What is required: Reproduce all of the records word for word, omitting the pictures.

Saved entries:
--------------------------------

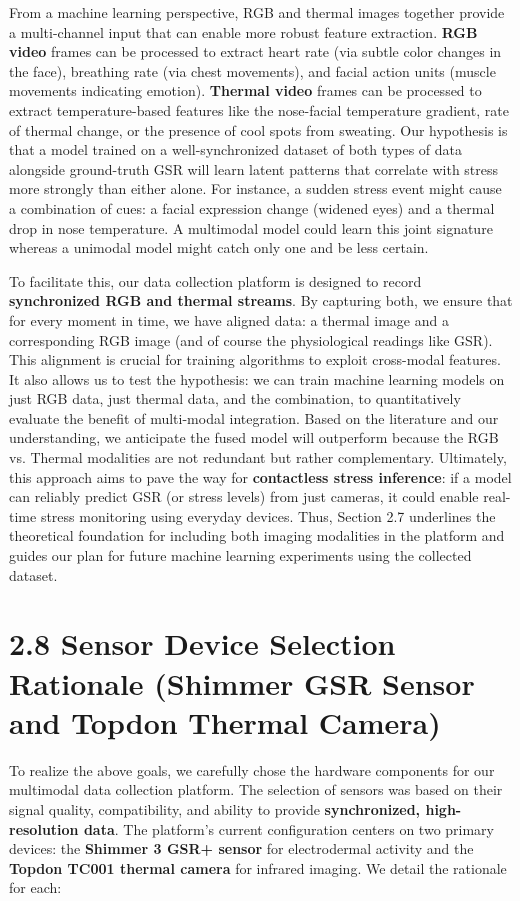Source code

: From a machine learning perspective, RGB and thermal images together
provide a multi-channel input that can enable more robust feature
extraction. \textbf{RGB video} frames can be processed to extract heart rate
(via subtle color changes in the face), breathing rate (via chest
movements), and facial action units (muscle movements indicating
emotion). \textbf{Thermal video} frames can be processed to extract
temperature-based features like the nose-facial temperature gradient,
rate of thermal change, or the presence of cool spots from sweating. Our
hypothesis is that a model trained on a well-synchronized dataset of
both types of data alongside ground-truth GSR will learn latent patterns
that correlate with stress more strongly than either alone. For
instance, a sudden stress event might cause a combination of cues: a
facial expression change (widened eyes) and a thermal drop in nose
temperature. A multimodal model could learn this joint signature whereas
a unimodal model might catch only one and be less certain.

To facilitate this, our data collection platform is designed to record
\textbf{synchronized RGB and thermal streams}. By capturing both, we ensure
that for every moment in time, we have aligned data: a thermal image and
a corresponding RGB image (and of course the physiological readings like
GSR). This alignment is crucial for training algorithms to exploit
cross-modal features. It also allows us to test the hypothesis: we can
train machine learning models on just RGB data, just thermal data, and
the combination, to quantitatively evaluate the benefit of multi-modal
integration. Based on the literature and our understanding, we
anticipate the fused model will outperform because the RGB vs. Thermal
modalities are not redundant but rather complementary. Ultimately, this
approach aims to pave the way for \textbf{contactless stress inference}: if a
model can reliably predict GSR (or stress levels) from just cameras, it
could enable real-time stress monitoring using everyday devices. Thus,
Section 2.7 underlines the theoretical foundation for including both
imaging modalities in the platform and guides our plan for future
machine learning experiments using the collected dataset.

\section{2.8 Sensor Device Selection Rationale (Shimmer GSR Sensor and Topdon Thermal Camera)}

To realize the above goals, we carefully chose the hardware components
for our multimodal data collection platform. The selection of sensors
was based on their signal quality, compatibility, and ability to provide
\textbf{synchronized, high-resolution data}. The platform's current
configuration centers on two primary devices: the \textbf{Shimmer 3 GSR+
sensor} for electrodermal activity and the \textbf{Topdon TC001 thermal
camera} for infrared imaging. We detail the rationale for each:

--------------------------------

Written solution:
Source code

: From a machine learning perspective, RGB and thermal images together
provide a multi-channel input that can enable more robust feature
extraction. \textbf{RGB video} frames can be processed to extract heart rate
(via subtle color changes in the face), breathing rate (via chest
movements), and facial action units (muscle movements indicating
emotion). \textbf{Thermal video} frames can be processed to extract
temperature-based features like the nose-facial temperature gradient,
rate of thermal change, or the presence of cool spots from sweating. Our
hypothesis is that a model trained on a well-synchronized dataset of
both types of data alongside ground-truth GSR will learn latent patterns
that correlate with stress more strongly than either alone. For
instance, a sudden stress event might cause a combination of cues: a
facial expression change (widened eyes) and a thermal drop in nose
temperature. A multimodal model could learn this joint signature whereas
a unimodal model might catch only one and be less certain.

To facilitate this, our data collection platform is designed to record
\textbf{synchronized RGB and thermal streams}. By capturing both, we ensure
that for every moment in time, we have aligned data: a thermal image and
a corresponding RGB image (and of course the physiological readings like
GSR). This alignment is crucial for training algorithms to exploit
cross-modal features. It also allows us to test the hypothesis: we can
train machine learning models on just RGB data, just thermal data, and
the combination, to quantitatively evaluate the benefit of multi-modal
integration. Based on the literature and our understanding, we
anticipate the fused model will outperform because the RGB vs. Thermal
modalities are not redundant but rather complementary. Ultimately, this
approach aims to pave the way for \textbf{contactless stress inference}: if a
model can reliably predict GSR (or stress levels) from just cameras, it
could enable real-time stress monitoring using everyday devices. Thus,
Section 2.7 underlines the theoretical foundation for including both
imaging modalities in the platform and guides our plan for future
machine learning experiments using the collected dataset.

\section{2.8 Sensor Device Selection Rationale (Shimmer GSR Sensor and Topdon Thermal Camera)}

To realize the above goals, we carefully chose the hardware components
for our multimodal data collection platform. The selection of sensors
was based on their signal quality, compatibility, and ability to provide
\textbf{synchronized, high-resolution data}. The platform's current
configuration centers on two primary devices: the \textbf{Shimmer 3 GSR+
sensor} for electrodermal activity and the \textbf{Topdon TC001 thermal
camera} for infrared imaging. We detail the rationale for each:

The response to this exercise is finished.